In this May 12, 2009, file photo Jonathan Gruber, professor of Economics at the Massachusetts Institute of Technology, participates in a Capitol Hill hearing on the overhaul of the heath care system in Washington. CREDIT: AP
In this May 12, 2009, file photo Jonathan Gruber, professor of Economics at the Massachusetts Institute of Technology, participates in a Capitol Hill hearing on the overhaul of the heath care system in Washington. CREDIT: AP

Health care economist Jonathan Gruber recently claimed at a policy conference that lack of political transparency helped Congressional Democrats pass the health care bill into law, attributing its success to “the stupidity of the American voter.” The comments have caused a firestorm of criticism and may even spark a Congressional investigation into the law. But despite the uproar, Gruber’s analysis does not reflect reality.

Gruber served as a technical consultant of sorts to the law’s framers, producing cost estimates of various provisions and providing technical advice garnered from his economic training and experience in overseeing Massachusetts’ fairly similar reforms. But that’s where Gruber’s knowledge of reform ends. His comments don’t actually reveal a conspiracy to hide the truth from the American people because that truth had been out there all along.

Just consider the two examples Gruber uses to demonstrate how Congress supposedly pulled the wool over Americans’ eyes. Democrats, he claimed, prevented the Congressional Budget Office from scoring the individual health care mandate as a tax and kept the public in the dark about the fact that young and healthy beneficiaries who enroll in Obamacare would subsidize the health premiums of the sick.

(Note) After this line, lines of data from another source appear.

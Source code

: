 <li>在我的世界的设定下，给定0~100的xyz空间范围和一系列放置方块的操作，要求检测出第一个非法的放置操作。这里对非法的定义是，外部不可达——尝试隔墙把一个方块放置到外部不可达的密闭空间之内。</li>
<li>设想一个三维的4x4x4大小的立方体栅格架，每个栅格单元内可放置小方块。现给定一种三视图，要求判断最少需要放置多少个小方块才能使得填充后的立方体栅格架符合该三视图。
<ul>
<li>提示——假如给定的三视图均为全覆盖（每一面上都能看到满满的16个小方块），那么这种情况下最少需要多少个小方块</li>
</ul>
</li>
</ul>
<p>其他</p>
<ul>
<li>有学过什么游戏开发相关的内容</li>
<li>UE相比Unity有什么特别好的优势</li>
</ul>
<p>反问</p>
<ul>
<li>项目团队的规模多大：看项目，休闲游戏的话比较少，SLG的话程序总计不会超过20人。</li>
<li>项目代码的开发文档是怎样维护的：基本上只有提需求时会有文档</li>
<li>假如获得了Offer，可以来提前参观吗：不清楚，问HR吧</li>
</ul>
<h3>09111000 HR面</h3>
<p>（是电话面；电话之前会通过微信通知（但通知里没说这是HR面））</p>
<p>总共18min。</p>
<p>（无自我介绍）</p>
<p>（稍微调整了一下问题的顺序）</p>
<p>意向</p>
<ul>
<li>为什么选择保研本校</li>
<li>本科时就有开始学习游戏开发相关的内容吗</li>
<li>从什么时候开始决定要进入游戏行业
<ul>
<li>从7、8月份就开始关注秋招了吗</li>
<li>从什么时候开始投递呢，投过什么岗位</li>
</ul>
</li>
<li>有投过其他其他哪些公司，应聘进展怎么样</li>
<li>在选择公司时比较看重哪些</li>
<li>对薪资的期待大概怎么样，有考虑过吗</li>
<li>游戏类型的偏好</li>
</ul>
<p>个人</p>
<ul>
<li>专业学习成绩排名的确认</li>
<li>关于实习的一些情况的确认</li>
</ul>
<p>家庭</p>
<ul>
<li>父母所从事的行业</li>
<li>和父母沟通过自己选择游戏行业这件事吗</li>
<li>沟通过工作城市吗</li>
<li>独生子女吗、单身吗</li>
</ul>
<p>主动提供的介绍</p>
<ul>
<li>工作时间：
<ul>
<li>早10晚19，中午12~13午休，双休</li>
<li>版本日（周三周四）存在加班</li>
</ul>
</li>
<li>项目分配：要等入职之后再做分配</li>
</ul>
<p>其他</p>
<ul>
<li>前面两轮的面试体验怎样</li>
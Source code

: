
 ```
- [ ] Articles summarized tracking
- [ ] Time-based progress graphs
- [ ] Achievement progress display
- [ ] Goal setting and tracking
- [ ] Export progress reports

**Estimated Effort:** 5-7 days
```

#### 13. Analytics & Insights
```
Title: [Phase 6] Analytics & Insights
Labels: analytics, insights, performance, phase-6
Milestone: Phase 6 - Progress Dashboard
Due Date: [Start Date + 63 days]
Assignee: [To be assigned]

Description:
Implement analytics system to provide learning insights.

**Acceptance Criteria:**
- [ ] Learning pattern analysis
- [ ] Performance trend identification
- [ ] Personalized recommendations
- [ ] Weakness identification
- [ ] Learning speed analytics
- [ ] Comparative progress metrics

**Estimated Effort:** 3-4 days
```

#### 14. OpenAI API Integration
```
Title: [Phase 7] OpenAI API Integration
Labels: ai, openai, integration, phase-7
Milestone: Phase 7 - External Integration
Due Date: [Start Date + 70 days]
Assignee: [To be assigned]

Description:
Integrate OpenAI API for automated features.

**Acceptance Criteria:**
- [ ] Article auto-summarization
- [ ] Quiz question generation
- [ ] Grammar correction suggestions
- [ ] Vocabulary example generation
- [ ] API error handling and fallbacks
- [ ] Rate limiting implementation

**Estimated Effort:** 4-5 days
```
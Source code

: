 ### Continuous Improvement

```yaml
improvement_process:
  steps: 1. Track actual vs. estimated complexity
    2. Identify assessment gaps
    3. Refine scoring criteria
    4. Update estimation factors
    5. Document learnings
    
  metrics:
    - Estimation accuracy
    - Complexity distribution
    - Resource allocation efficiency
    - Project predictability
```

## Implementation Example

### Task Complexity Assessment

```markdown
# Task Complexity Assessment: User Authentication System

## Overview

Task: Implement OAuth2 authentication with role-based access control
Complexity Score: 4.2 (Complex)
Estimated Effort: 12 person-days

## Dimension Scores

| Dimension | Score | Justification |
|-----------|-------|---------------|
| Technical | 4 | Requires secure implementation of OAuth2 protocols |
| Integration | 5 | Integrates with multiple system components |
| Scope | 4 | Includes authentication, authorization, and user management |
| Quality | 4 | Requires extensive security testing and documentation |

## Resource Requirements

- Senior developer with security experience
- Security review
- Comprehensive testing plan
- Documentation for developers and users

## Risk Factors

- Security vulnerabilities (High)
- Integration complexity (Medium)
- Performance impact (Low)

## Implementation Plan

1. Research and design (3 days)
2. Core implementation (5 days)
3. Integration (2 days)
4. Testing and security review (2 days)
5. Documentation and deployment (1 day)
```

Here he is in his own words:

This bill was written in a tortured way to make sure CBO did not score the mandate as taxes. If CBO scored the mandate as taxes, the bill dies. Okay, so it’s written to do that. In terms of risk rated subsidies, if you had a law which said that healthy people are going to pay in — you made explicit healthy people pay in and sick people get money, it would not have passed… Lack of transparency is a huge political advantage. And basically, call it the stupidity of the American voter or whatever, but basically that was really really critical for the thing to pass… Look, I wish Mark was right that we could make it all transparent, but I’d rather have this law than not.”

Both of those assertions are false — and demonstrably so.

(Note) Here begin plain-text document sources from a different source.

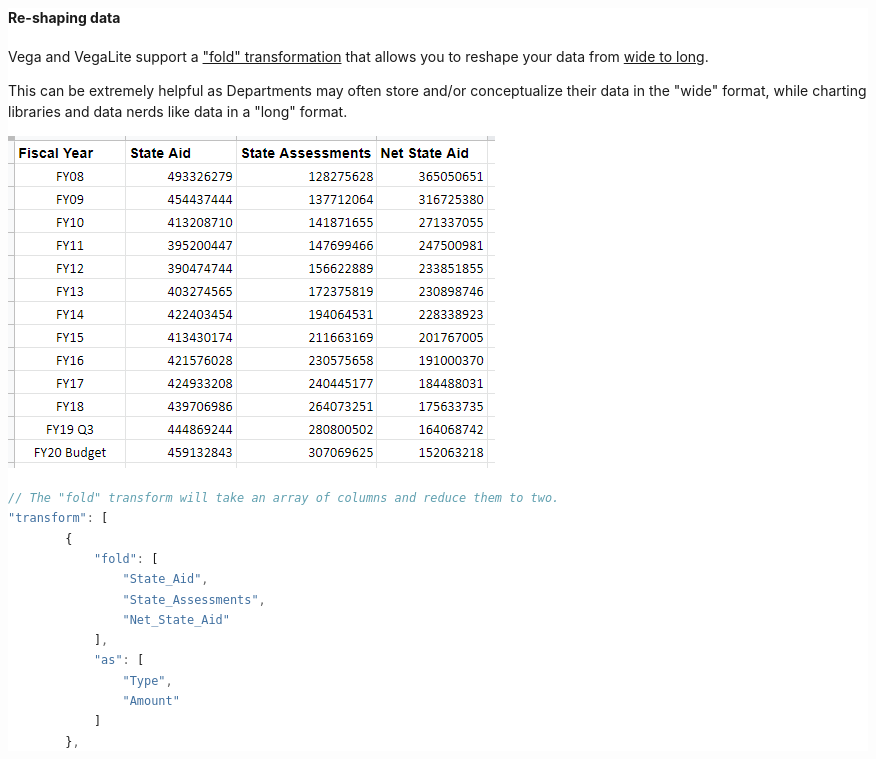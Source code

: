 #### Re-shaping data

Vega and VegaLite support a ["fold" transformation](https://vega.github.io/vega-lite/docs/fold.html) that allows you to reshape your data from [wide to long](https://en.wikipedia.org/wiki/Wide_and_narrow_data). 

This can be extremely helpful as Departments may often store and/or conceptualize their data in the "wide" format, while charting libraries and data nerds like data in a "long" format.

![State aid data in &quot;wide format&quot;.](../.gitbook/assets/image%20%286%29.png)

```javascript
// The "fold" transform will take an array of columns and reduce them to two.
"transform": [
        {
            "fold": [
                "State_Aid",
                "State_Assessments",
                "Net_State_Aid"
            ],
            "as": [
                "Type",
                "Amount"
            ]
        },
```

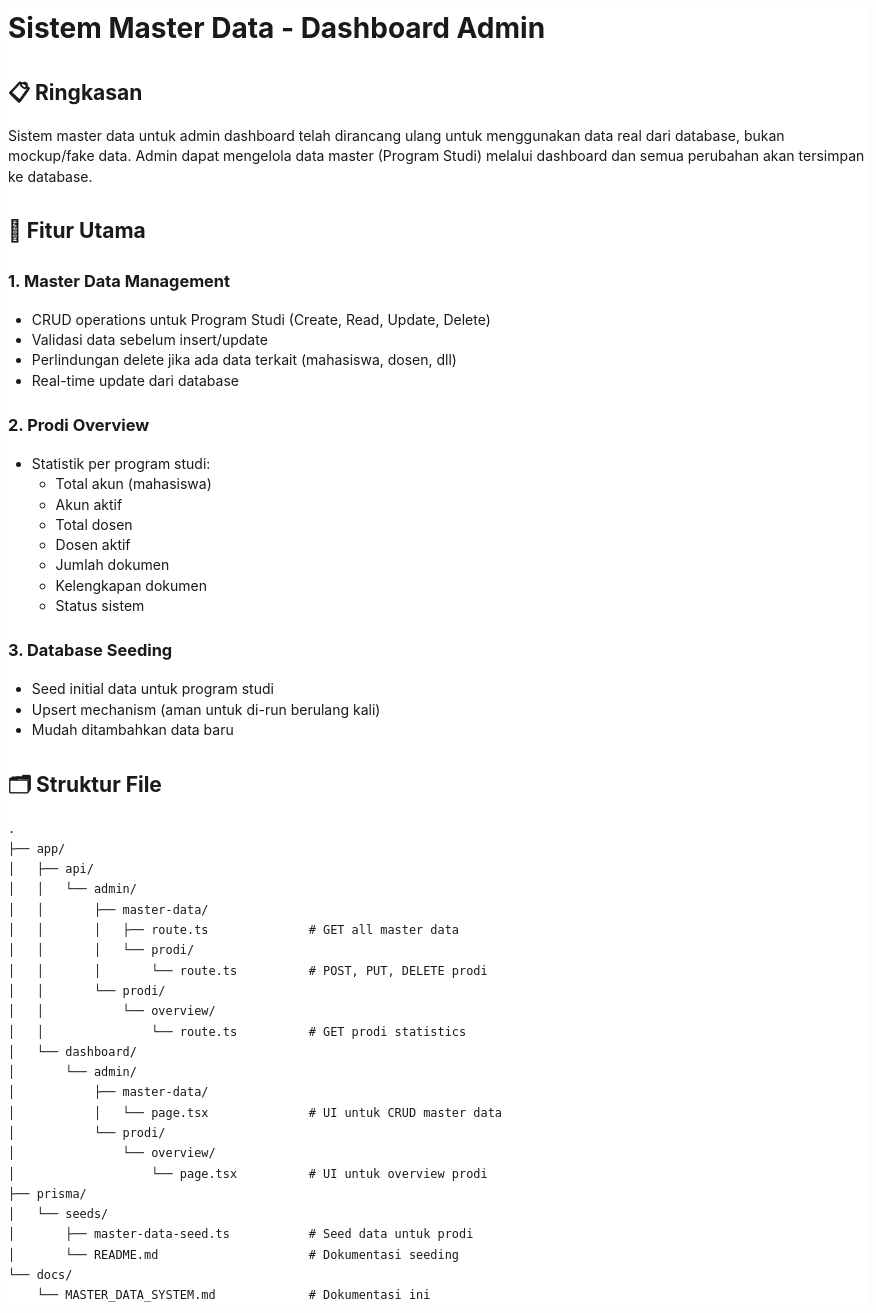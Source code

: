 # Sistem Master Data - Dashboard Admin

## 📋 Ringkasan

Sistem master data untuk admin dashboard telah dirancang ulang untuk menggunakan data real dari database, bukan mockup/fake data. Admin dapat mengelola data master (Program Studi) melalui dashboard dan semua perubahan akan tersimpan ke database.

## 🎯 Fitur Utama

### 1. Master Data Management
- CRUD operations untuk Program Studi (Create, Read, Update, Delete)
- Validasi data sebelum insert/update
- Perlindungan delete jika ada data terkait (mahasiswa, dosen, dll)
- Real-time update dari database

### 2. Prodi Overview
- Statistik per program studi:
  - Total akun (mahasiswa)
  - Akun aktif
  - Total dosen
  - Dosen aktif
  - Jumlah dokumen
  - Kelengkapan dokumen
  - Status sistem

### 3. Database Seeding
- Seed initial data untuk program studi
- Upsert mechanism (aman untuk di-run berulang kali)
- Mudah ditambahkan data baru

## 🗂️ Struktur File

```
.
├── app/
│   ├── api/
│   │   └── admin/
│   │       ├── master-data/
│   │       │   ├── route.ts              # GET all master data
│   │       │   └── prodi/
│   │       │       └── route.ts          # POST, PUT, DELETE prodi
│   │       └── prodi/
│   │           └── overview/
│   │               └── route.ts          # GET prodi statistics
│   └── dashboard/
│       └── admin/
│           ├── master-data/
│           │   └── page.tsx              # UI untuk CRUD master data
│           └── prodi/
│               └── overview/
│                   └── page.tsx          # UI untuk overview prodi
├── prisma/
│   └── seeds/
│       ├── master-data-seed.ts           # Seed data untuk prodi
│       └── README.md                     # Dokumentasi seeding
└── docs/
    └── MASTER_DATA_SYSTEM.md             # Dokumentasi ini
```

The Congressional Budget Office and the Joint Committee on Taxation scored the individual mandate as increasing revenue by $4 billion in 2016, and, on average, “an estimated $5 billion will be collected per year over the 2017–2024 period.” Whether they viewed the mandate as a “tax” or not would not have affected their analysis because the economic effect is the same whether it is called a tax or a penalty. That penalty is collected under the Internal Revenue Code and policy makers have always claimed — and detractors complained about — the fact that individuals would have report it on their tax returns “as an addition to income tax liability.”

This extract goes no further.